Adjusted operating profit for tobacco fell 5 percent to 1.3 billion pounds ($2.2 billion) in the six months ended March 31, the Bristol, England-based maker of Davidoff and Gauloises Blondes said today in a statement. That compares with the 1.33-billion pound average estimate of nine analysts surveyed by Bloomberg.
“Our stock optimization program has inevitably impacted some of our numbers, but I’m pleased with our underlying performance,” Chief Executive Officer Alison Cooper said in the statement. “Actively managing our cost base is releasing funds to invest” in brands, she said.
Imperial said its supply-chain program is on track to deliver incremental savings of 60 million pounds for the full year, even as it reduces inventories in growth markets, particularly in Russia and Iraq. Imperial reiterated its full-year earnings outlook, and boosted the dividend by 10 percent, matching analyst estimates. The company will start quarterly dividend payments in 2015.
Results were “very much in line, both in shape and magnitude, and no change to the guidance is the halfway message,” analysts at Credit Suisse said in a note to investors.
The shares traded at 2,531 pence as of 8:08 a.m. in London, up 0.6 percent.
Underlying volumes rose 4 percent in the period among Imperial’s so-called growth brands, which include Davidoff and JPS. The performance reflects “the quality of growth we’re targeting and were achieved against a backdrop of market declines of 4 percent,” the company said.
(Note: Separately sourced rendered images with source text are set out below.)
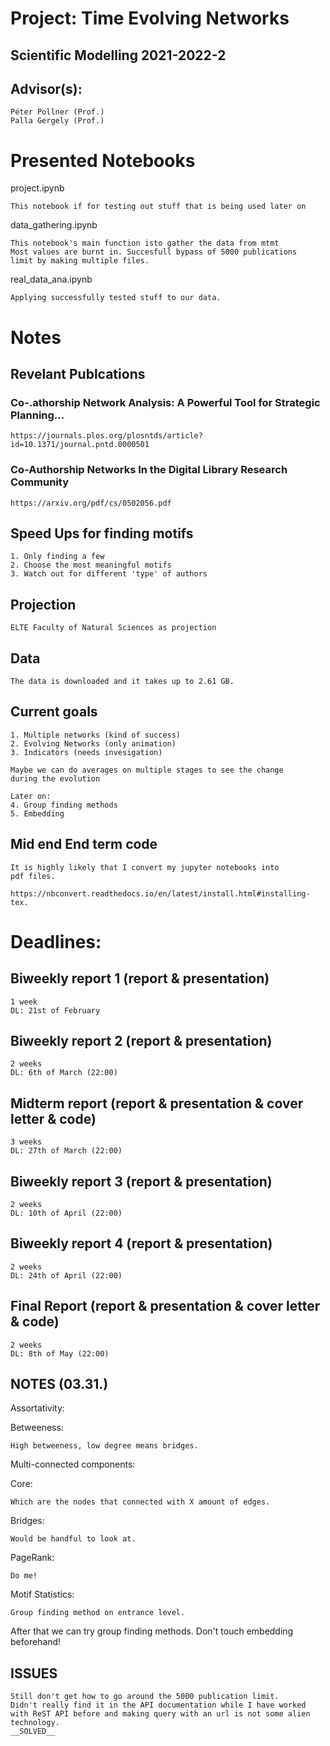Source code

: # Project: Time Evolving Networks
## Scientific Modelling 2021-2022-2

## Advisor(s):

    Péter Pollner (Prof.)
    Palla Gergely (Prof.)


# Presented Notebooks

project.ipynb

    This notebook if for testing out stuff that is being used later on

data_gathering.ipynb

    This notebook's main function isto gather the data from mtmt
    Most values are burnt in. Succesfull bypass of 5000 publications
    limit by making multiple files.

real_data_ana.ipynb

    Applying successfully tested stuff to our data.

# Notes

## Revelant Publcations

### Co-.athorship Network Analysis: A Powerful Tool for Strategic Planning...

    https://journals.plos.org/plosntds/article?id=10.1371/journal.pntd.0000501

### Co-Authorship Networks In the Digital Library Research Community

    https://arxiv.org/pdf/cs/0502056.pdf


## Speed Ups for finding motifs

    1. Only finding a few
    2. Choose the most meaningful motifs
    3. Watch out for different 'type' of authors

## Projection 

    ELTE Faculty of Natural Sciences as projection 
    
## Data

    The data is downloaded and it takes up to 2.61 GB.

## Current goals

    1. Multiple networks (kind of success)
    2. Evolving Networks (only animation)
    3. Indicators (needs invesigation)

    Maybe we can do averages on multiple stages to see the change 
    during the evolution

    Later on:
    4. Group finding methods
    5. Embedding

## Mid end End term code

    It is highly likely that I convert my jupyter notebooks into
    pdf files.

    https://nbconvert.readthedocs.io/en/latest/install.html#installing-tex.

# Deadlines:

## Biweekly report 1 (report & presentation)

    1 week
    DL: 21st of February

## Biweekly report 2 (report & presentation)

    2 weeks
    DL: 6th of March (22:00)

## Midterm report (report & presentation & cover letter & code)

    3 weeks
    DL: 27th of March (22:00)

## Biweekly report 3 (report & presentation)

    2 weeks
    DL: 10th of April (22:00)

## Biweekly report 4 (report & presentation)

    2 weeks
    DL: 24th of April (22:00)

## Final Report (report & presentation & cover letter & code)

    2 weeks
    DL: 8th of May (22:00)

## NOTES (03.31.)

Assortativity:

    

Betweeness:

    High betweeness, low degree means bridges.

Multi-connected components:

Core:

    Which are the nodes that connected with X amount of edges.

Bridges:

    Would be handful to look at.

PageRank:

    Do me!

Motif Statistics:

    Group finding method on entrance level.

After that we can try group finding methods. Don't touch embedding beforehand!


## ISSUES

    Still don't get how to go around the 5000 publication limit.
    Didn't really find it in the API documentation while I have worked
    with ReST API before and making query with an url is not some alien 
    technology.
    __SOLVED__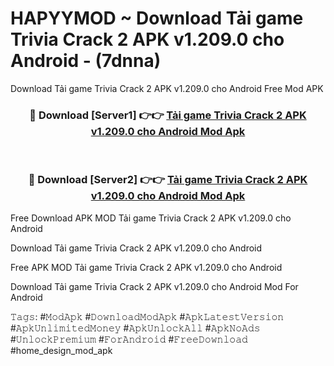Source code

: # HAPYYMOD ~ Download Tải game Trivia Crack 2 APK v1.209.0 cho Android - (7dnna)
Download Tải game Trivia Crack 2 APK v1.209.0 cho Android Free Mod APK

<div align="center">
<h3>🔴 Download [Server1] 👉👉 <a href="https://apk-comot.site?title=Tải_game_Trivia_Crack_2_APK_v1.209.0_cho_Android">Tải game Trivia Crack 2 APK v1.209.0 cho Android Mod Apk</a></h3><br>

<h3>🔴 Download [Server2] 👉👉 <a href="https://apk-comot.site?title=Tải_game_Trivia_Crack_2_APK_v1.209.0_cho_Android">Tải game Trivia Crack 2 APK v1.209.0 cho Android Mod Apk</a></h3>
</div>


Free Download APK MOD Tải game Trivia Crack 2 APK v1.209.0 cho Android

Download Tải game Trivia Crack 2 APK v1.209.0 cho Android 

Free APK MOD Tải game Trivia Crack 2 APK v1.209.0 cho Android 

Download Tải game Trivia Crack 2 APK v1.209.0 cho Android Mod For Android

𝚃𝚊𝚐𝚜: #𝙼𝚘𝚍𝙰𝚙𝚔 #𝙳𝚘𝚠𝚗𝚕𝚘𝚊𝚍𝙼𝚘𝚍𝙰𝚙𝚔 #𝙰𝚙𝚔𝙻𝚊𝚝𝚎𝚜𝚝𝚅𝚎𝚛𝚜𝚒𝚘𝚗 #𝙰𝚙𝚔𝚄𝚗𝚕𝚒𝚖𝚒𝚝𝚎𝚍𝙼𝚘𝚗𝚎𝚢 #𝙰𝚙𝚔𝚄𝚗𝚕𝚘𝚌𝚔𝙰𝚕𝚕 #𝙰𝚙𝚔𝙽𝚘𝙰𝚍𝚜 #𝚄𝚗𝚕𝚘𝚌𝚔𝙿𝚛𝚎𝚖𝚒𝚞𝚖 #𝙵𝚘𝚛𝙰𝚗𝚍𝚛𝚘𝚒𝚍 #𝙵𝚛𝚎𝚎𝙳𝚘𝚠𝚗𝚕𝚘𝚊𝚍 #home_design_mod_apk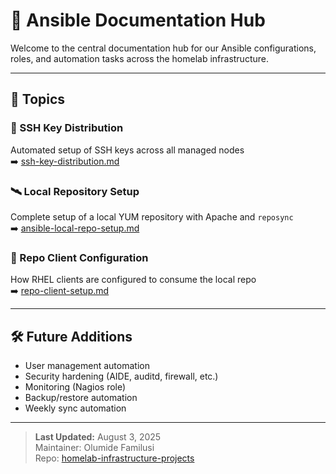 # 📘 Ansible Documentation Hub

Welcome to the central documentation hub for our Ansible configurations, roles, and automation tasks across the homelab infrastructure.

---

## 📂 Topics

### 🔑 SSH Key Distribution
Automated setup of SSH keys across all managed nodes  
➡️ [ssh-key-distribution.md](./ssh-key-distribution.md)

### 🛰️ Local Repository Setup
Complete setup of a local YUM repository with Apache and `reposync`  
➡️ [ansible-local-repo-setup.md](./ansible-local-repo-setup.md)

### 🧩 Repo Client Configuration
How RHEL clients are configured to consume the local repo  
➡️ [repo-client-setup.md](./repo-client-setup.md)

---

## 🛠️ Future Additions

- User management automation  
- Security hardening (AIDE, auditd, firewall, etc.)  
- Monitoring (Nagios role)  
- Backup/restore automation  
- Weekly sync automation

---

> **Last Updated:** August 3, 2025  
> Maintainer: Olumide Familusi  
> Repo: [homelab-infrastructure-projects](https://github.com/lummidizzle/homelab-infrastructure-projects)


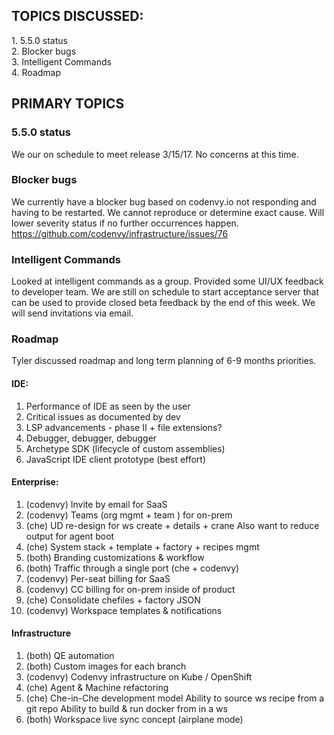 ## TOPICS DISCUSSED:

​1. 5.5.0 status  
2. Blocker bugs  
3. Intelligent Commands  
4. Roadmap

## PRIMARY TOPICS

### 5.5.0 status 
We our on schedule to meet release 3/15/17. No concerns at this time.

### Blocker bugs
We currently have a blocker bug based on codenvy.io not responding and having to be restarted. We cannot reproduce or determine exact cause. Will lower severity status if no further occurrences happen. https://github.com/codenvy/infrastructure/issues/76

### Intelligent Commands
Looked at intelligent commands as a group. Provided some UI/UX feedback to developer team. We are still on schedule to start acceptance server that can be used to provide closed beta feedback by the end of this week. We will send invitations via email.

### Roadmap
Tyler discussed roadmap and long term planning of 6-9 months priorities. 

#### ​IDE:
1. Performance of IDE as seen by the user
2. Critical issues as documented by dev
3. LSP advancements - phase II + file extensions?
4. Debugger, debugger, debugger
5. Archetype SDK (lifecycle of custom assemblies)
6. JavaScript IDE client prototype (best effort)

#### Enterprise:
1. (codenvy) Invite by email for SaaS
2. (codenvy) Teams (org mgmt + team ) for on-prem
3. (che) UD re-design for ws create + details + crane
Also want to reduce output for agent boot
4. (che) System stack + template + factory + recipes mgmt
5. (both) Branding customizations & workflow
6. (both) Traffic through a single port (che + codenvy)
7. (codenvy) Per-seat billing for SaaS
8. (codenvy) CC billing for on-prem inside of product
9. (che) Consolidate chefiles + factory JSON 
10. (codenvy) Workspace templates & notifications

#### Infrastructure
1. (both) QE automation
2. (both) Custom images for each branch
3. (codenvy) Codenvy infrastructure on Kube / OpenShift
4. (che) Agent & Machine refactoring
5. (che) Che-in-Che development model
Ability to source ws recipe from a git repo 
Ability to build & run docker from in a ws
6. (both) Workspace live sync concept (airplane mode)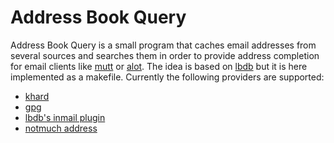 Address Book Query
==================

Address Book Query is a small program that caches email addresses from several
sources and searches them in order to provide address completion for email
clients like [mutt] or [alot]. The idea is based on [lbdb] but it is here
implemented as a makefile.  Currently the following providers are supported:
* [khard]
* [gpg]
* [lbdb's inmail plugin][inmail]
* [notmuch address][notmuch address]

[alot]: https://github.com/pazz/alot
[gpg]: https://gnupg.org/
[inmail]: http://www.spinnaker.de/lbdb/lbdb-fetchaddr.html
[khard]: https://github.com/scheibler/khard
[lbdb]: https://github.com/RolandRosenfeld/lbdb
[mutt]: http://www.mutt.org/
[notmuch address]: https://notmuchmail.org/manpages/notmuch-address-1/
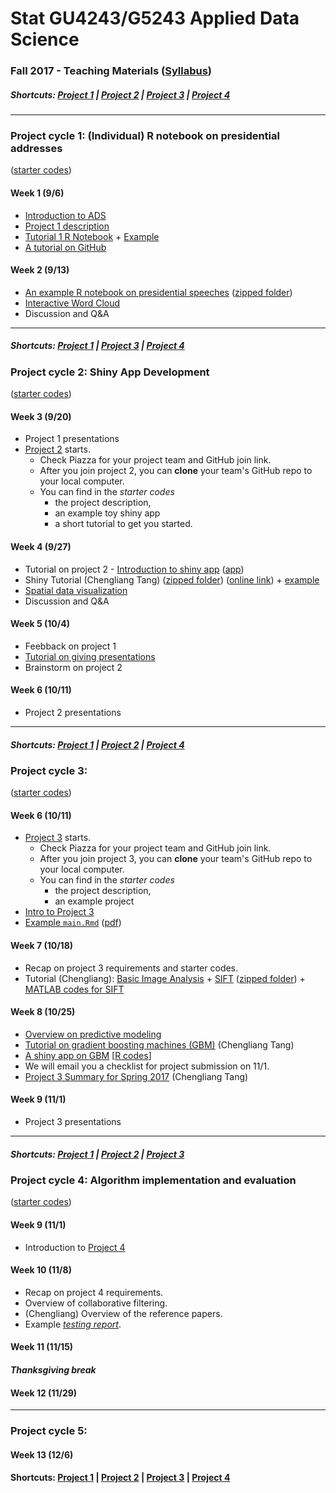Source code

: # Stat GU4243/G5243 Applied Data Science
### Fall 2017 - Teaching Materials ([Syllabus](CourseInfo/G5243_Fall_2017_ADS.md))

##### Shortcuts: [Project 1](#project-cycle-1-individual-r-notebook-on-presidential-addresses) | [Project 2](#project-cycle-2-shiny-app-development) | [Project 3](#project-cycle-3-predictive-modeling) | [Project 4](#project-cycle-4-algorithm-implementation-and-evaluation)
----
### Project cycle 1: (Individual) R notebook on presidential addresses 
([starter codes](/Projects_StarterCodes/Project1-RNotebook))
#### Week 1 (9/6)
+ [Introduction to ADS](Tutorials/wk1-Intro.pdf)
+ [Project 1 description](Projects_StarterCodes/Project1-RNotebook/doc/Proj1_desc.md)
+ [Tutorial 1 R Notebook](https://cdn.rawgit.com/TZstatsADS/ADS_Teaching/04f772cb/Tutorials/tutorial_rnotebook.html) + [Example](https://github.com/TZstatsADS/Fall2016-proj1-grp7)
+ [A tutorial on GitHub](Tutorials/wk1-GitHub_simplified)

#### Week 2 (9/13)
+ [An example R notebook on presidential speeches](Tutorials/wk2-TextMining) ([zipped folder](Tutorials/wk2-TextMining.zip))
+ [Interactive Word Cloud](Tutorials/wk2-TextMining/doc/InteractiveWordCloud.Rmd)
+ Discussion and Q&A

----
##### Shortcuts: [Project 1](#project-cycle-1-individual-r-notebook-on-presidential-addresses) | [Project 3](#project-cycle-3-predictive-modeling) | [Project 4](#project-cycle-4-algorithm-implementation-and-evaluation)

### Project cycle 2: Shiny App Development
([starter codes](/Projects_StarterCodes/Project2_OpenData))
#### Week 3 (9/20)
+ Project 1 presentations
+ [Project 2](Projects_StarterCodes/Project2_OpenData/doc/project2_desc.md) starts.
  + Check Piazza for your project team and GitHub join link.
  + After you join project 2, you can **clone** your team's GitHub repo to your local computer. 
  + You can find in the *starter codes* 
    + the project description, 
    + an example toy shiny app 
    + a short tutorial to get you started.

#### Week 4 (9/27)
+ Tutorial on project 2 - [Introduction to shiny app](https://cdn.rawgit.com/TZstatsADS/ADS_Teaching/2551e1df/Projects_startercodes/Project2_OpenData/doc/Tutorial2.html) ([app](Projects_StarterCodes/Project2_OpenData/app/))
+ Shiny Tutorial (Chengliang Tang) ([zipped folder](https://github.com/TZstatsADS/ADS_Teaching/blob/master/Tutorials/wk4-Shiny_tutorial.zip)) ([online link](https://chengliangtang.shinyapps.io/shiny_tutorial_2017fall/)) + [example](https://github.com/TZstatsADS/ADS_Teaching/blob/master/Tutorials/wk4-shiny-example.zip)
+ [Spatial data visualization](Tutorials/wk4-DataVis.pdf)
+ Discussion and Q&A

#### Week 5 (10/4)
+ Feebback on project 1
+ [Tutorial on giving presentations](https://github.com/TZstatsADS/ADS_Teaching/blob/master/Tutorials/MakingPresentation.pdf)
+ Brainstorm on project 2

#### Week 6 (10/11)
+ Project 2 presentations

----
##### Shortcuts: [Project 1](#project-cycle-1-individual-r-notebook-on-presidential-addresses) | [Project 2](#project-cycle-2-shiny-app-development) | [Project 4](#project-cycle-4-algorithm-implementation-and-evaluation)

### Project cycle 3: 
([starter codes](Projects_StarterCodes/Project3_PoodleKFC))

#### Week 6 (10/11)
+ [Project 3](Projects_StarterCodes/Project3_PoodleKFC/doc/project3_desc.md) starts.
  + Check Piazza for your project team and GitHub join link.
  + After you join project 3, you can **clone** your team's GitHub repo to your local computer. 
  + You can find in the *starter codes* 
    + the project description, 
    + an example project 
+ [Intro to Project 3](Tutorials/wk6-Project_evaluation.pdf) 
+ [Example `main.Rmd`](Projects_StarterCodes/Project3_PoodleKFC/doc/main.Rmd) ([pdf](Projects_StarterCodes/Project3_PoodleKFC/doc/main.pdf))

#### Week 7 (10/18)
+ Recap on project 3 requirements and starter codes.
+ Tutorial (Chengliang): [Basic Image Analysis](https://cdn.rawgit.com/TZstatsADS/ADS_Teaching/eda5671a/Tutorials/wk7-Image%20Analysis/EBImage/image_analysis.html) + [SIFT](https://cdn.rawgit.com/TZstatsADS/ADS_Teaching/17cda16a/Tutorials/wk7-Image%20Analysis/EBImage%26SIFT/advanced_image_analysis.html) ([zipped folder](/Tutorials/wk7-Image%20Analysis.zip)) + [MATLAB codes for SIFT](https://github.com/TZstatsADS/ADS_Teaching/blob/master/Tutorials/wk7-Image%20Analysis/MATLAB_sift.zip)

#### Week 8 (10/25)
+ [Overview on predictive modeling](Tutorials/wk8-TutorialModelSelection.pdf)
+ [Tutorial on gradient boosting machines (GBM)](Tutorials/wk8-GBM_tutorial.pdf) (Chengliang Tang)
+ [A shiny app on GBM](https://tz33cu.shinyapps.io/Tutorial7-GBM/) [[R codes](https://github.com/tz33cu/Data-Science-with-R/tree/master/Tutorials/Tutorial7-GBM)]
+ We will email you a checklist for project submission on 11/1.
+ [Project 3 Summary for Spring 2017](https://cdn.rawgit.com/TZstatsADS/ADS_Teaching/a8d4e965/Tutorials/wk13-proj3Summary/project3_summary.html) (Chengliang Tang)

#### Week 9 (11/1) 
+ Project 3 presentations

----
##### Shortcuts: [Project 1](#project-cycle-1-individual-r-notebook-on-presidential-addresses) | [Project 2](#project-cycle-2-shiny-app-development) | [Project 3](#project-cycle-3-predictive-modeling) 

### Project cycle 4: Algorithm implementation and evaluation
([starter codes](Projects_StarterCodes/Project4_CollaborativeFiltering))
#### Week 9 (11/1)
+ Introduction to [Project 4](Projects_StarterCodes/Project4_CollaborativeFiltering/doc/project4_desc.md)

#### Week 10 (11/8)
+ Recap on project 4 requirements.
+ Overview of collaborative filtering.
+ (Chengliang) Overview of the reference papers.
+ Example [*testing report*](Projects_StarterCodes/Project4_CollaborativeFiltering/doc/main.pdf).

#### Week 11 (11/15)

#### *Thanksgiving break*

#### Week 12 (11/29)

----
### Project cycle 5: 

#### Week 13 (12/6)

#### Shortcuts: [Project 1](#project-cycle-1-individual-r-notebook-on-presidential-addresses) | [Project 2](#project-cycle-2-shiny-app-development) | [Project 3](#project-cycle-3-predictive-modeling) | [Project 4](#project-cycle-4-algorithm-implementation-and-evaluation)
Imperial said its share of business in its growth regions declined because of regulatory changes in Russia, where there are “difficult market conditions.” Excluding Russia, market share improved in growth countries.
Although underlying volumes improved, “with market share negative and very limited volume/share disclosure we think investors need more to take confidence,” James Bushnell, an analyst at Exane BNP Paribas, said in a note to investors. He has an underperform recommendation on the stock.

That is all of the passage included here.